[Collection entries]
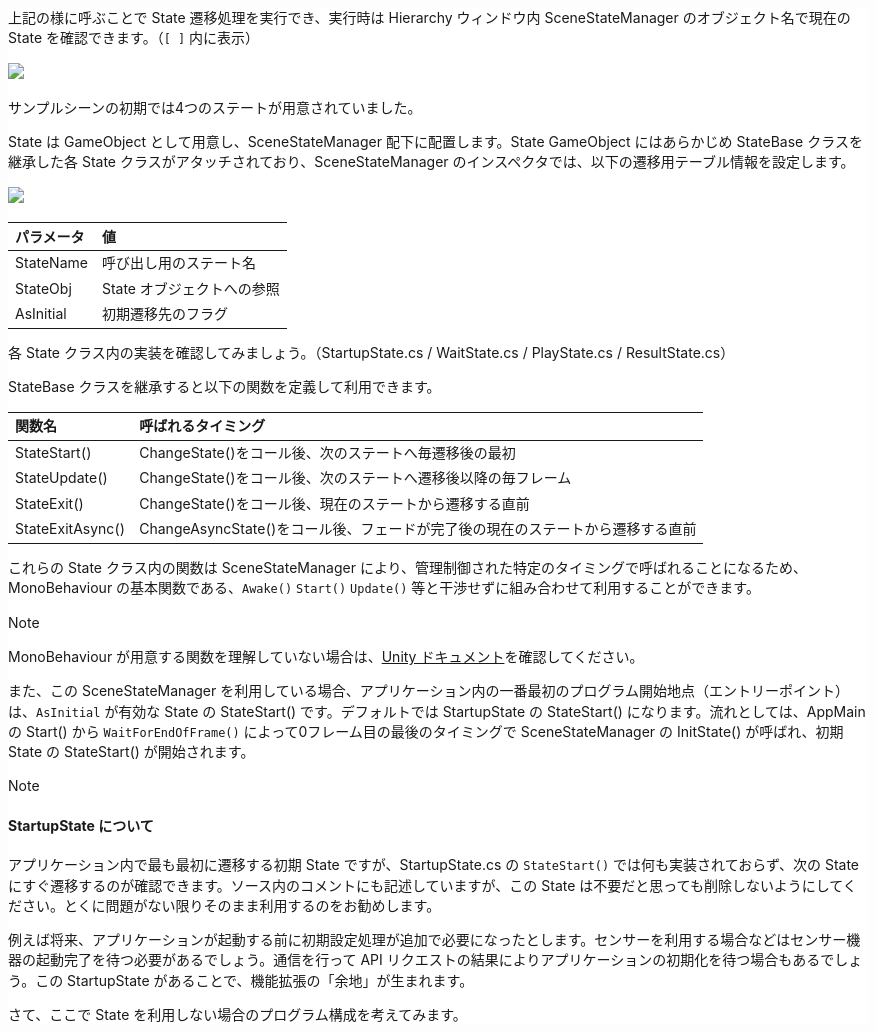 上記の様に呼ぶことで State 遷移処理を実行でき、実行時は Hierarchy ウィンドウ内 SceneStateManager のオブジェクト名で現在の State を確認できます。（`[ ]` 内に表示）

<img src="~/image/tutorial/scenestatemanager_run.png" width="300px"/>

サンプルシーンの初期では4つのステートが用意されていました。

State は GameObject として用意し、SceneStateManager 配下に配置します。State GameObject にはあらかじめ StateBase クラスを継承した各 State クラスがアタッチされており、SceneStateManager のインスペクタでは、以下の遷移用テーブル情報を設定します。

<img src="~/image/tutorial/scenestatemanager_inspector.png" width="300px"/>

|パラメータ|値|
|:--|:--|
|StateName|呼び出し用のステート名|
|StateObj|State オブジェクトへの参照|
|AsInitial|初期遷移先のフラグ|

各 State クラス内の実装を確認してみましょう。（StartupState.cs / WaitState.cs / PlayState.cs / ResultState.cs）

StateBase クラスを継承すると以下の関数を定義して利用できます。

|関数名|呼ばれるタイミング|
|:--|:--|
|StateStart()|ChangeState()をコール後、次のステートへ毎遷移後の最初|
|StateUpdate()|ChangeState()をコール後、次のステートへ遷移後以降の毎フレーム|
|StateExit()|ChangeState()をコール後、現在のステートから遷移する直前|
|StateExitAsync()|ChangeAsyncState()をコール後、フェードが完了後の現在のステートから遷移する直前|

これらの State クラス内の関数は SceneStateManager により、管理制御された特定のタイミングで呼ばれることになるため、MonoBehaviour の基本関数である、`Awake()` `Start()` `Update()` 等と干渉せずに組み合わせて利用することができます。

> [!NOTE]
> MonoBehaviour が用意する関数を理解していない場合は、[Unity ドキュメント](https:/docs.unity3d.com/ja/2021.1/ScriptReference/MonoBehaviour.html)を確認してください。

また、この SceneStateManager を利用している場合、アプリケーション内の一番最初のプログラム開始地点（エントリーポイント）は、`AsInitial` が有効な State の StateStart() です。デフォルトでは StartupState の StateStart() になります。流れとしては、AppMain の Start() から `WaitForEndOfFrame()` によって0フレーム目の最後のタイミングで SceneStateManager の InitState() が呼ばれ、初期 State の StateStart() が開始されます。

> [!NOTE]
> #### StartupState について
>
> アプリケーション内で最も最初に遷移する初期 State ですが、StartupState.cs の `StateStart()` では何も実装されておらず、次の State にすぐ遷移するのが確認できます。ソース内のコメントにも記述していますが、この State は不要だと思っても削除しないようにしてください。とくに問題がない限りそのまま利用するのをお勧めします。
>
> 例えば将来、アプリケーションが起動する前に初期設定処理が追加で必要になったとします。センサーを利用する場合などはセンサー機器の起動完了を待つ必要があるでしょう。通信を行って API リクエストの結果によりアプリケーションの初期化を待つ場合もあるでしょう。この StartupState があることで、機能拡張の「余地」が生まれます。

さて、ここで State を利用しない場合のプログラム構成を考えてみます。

--

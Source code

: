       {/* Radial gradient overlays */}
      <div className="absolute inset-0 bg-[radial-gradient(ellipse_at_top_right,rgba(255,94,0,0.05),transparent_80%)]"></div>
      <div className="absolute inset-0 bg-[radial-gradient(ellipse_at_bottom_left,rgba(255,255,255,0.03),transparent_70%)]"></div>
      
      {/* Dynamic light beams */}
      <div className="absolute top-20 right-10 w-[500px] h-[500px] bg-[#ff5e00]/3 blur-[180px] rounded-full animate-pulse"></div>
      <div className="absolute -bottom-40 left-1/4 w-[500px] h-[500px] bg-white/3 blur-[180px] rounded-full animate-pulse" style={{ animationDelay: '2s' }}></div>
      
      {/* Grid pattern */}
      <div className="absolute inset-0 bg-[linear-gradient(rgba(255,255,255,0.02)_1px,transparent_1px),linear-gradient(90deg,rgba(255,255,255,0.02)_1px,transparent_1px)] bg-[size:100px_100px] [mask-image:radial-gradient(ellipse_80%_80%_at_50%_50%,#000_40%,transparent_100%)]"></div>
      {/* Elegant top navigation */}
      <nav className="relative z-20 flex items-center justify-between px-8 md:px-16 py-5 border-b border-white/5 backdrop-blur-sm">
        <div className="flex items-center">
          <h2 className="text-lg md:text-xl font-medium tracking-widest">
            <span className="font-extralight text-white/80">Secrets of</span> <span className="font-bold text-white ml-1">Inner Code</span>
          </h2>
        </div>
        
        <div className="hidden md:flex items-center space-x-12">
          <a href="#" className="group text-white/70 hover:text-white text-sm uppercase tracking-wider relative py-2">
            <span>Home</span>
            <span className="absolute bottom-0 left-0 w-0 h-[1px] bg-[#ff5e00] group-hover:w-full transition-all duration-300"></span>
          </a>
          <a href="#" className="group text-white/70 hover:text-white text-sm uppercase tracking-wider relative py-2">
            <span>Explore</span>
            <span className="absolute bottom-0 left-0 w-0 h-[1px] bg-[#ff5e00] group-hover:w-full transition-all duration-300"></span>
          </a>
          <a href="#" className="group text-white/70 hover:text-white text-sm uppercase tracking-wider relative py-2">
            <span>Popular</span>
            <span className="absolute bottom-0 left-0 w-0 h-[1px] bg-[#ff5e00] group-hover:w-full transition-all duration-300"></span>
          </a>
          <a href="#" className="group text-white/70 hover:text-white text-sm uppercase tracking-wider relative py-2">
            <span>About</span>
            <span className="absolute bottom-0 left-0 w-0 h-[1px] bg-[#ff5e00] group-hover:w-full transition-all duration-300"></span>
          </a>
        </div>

WORK ITEM
Among the entries above, copy exactly the stretch from the line holding "上記の様に呼ぶことで State 遷移処理を実行でき、実行時は" through the line holding "サンプルシーンの初期では4つのステートが用意されていました。", leaving out any pictures.

THE COMPLETED TASK
 上記の様に呼ぶことで State 遷移処理を実行でき、実行時は Hierarchy ウィンドウ内 SceneStateManager のオブジェクト名で現在の State を確認できます。（`[ ]` 内に表示）

<img src="~/image/tutorial/scenestatemanager_run.png" width="300px"/>

サンプルシーンの初期では4つのステートが用意されていました。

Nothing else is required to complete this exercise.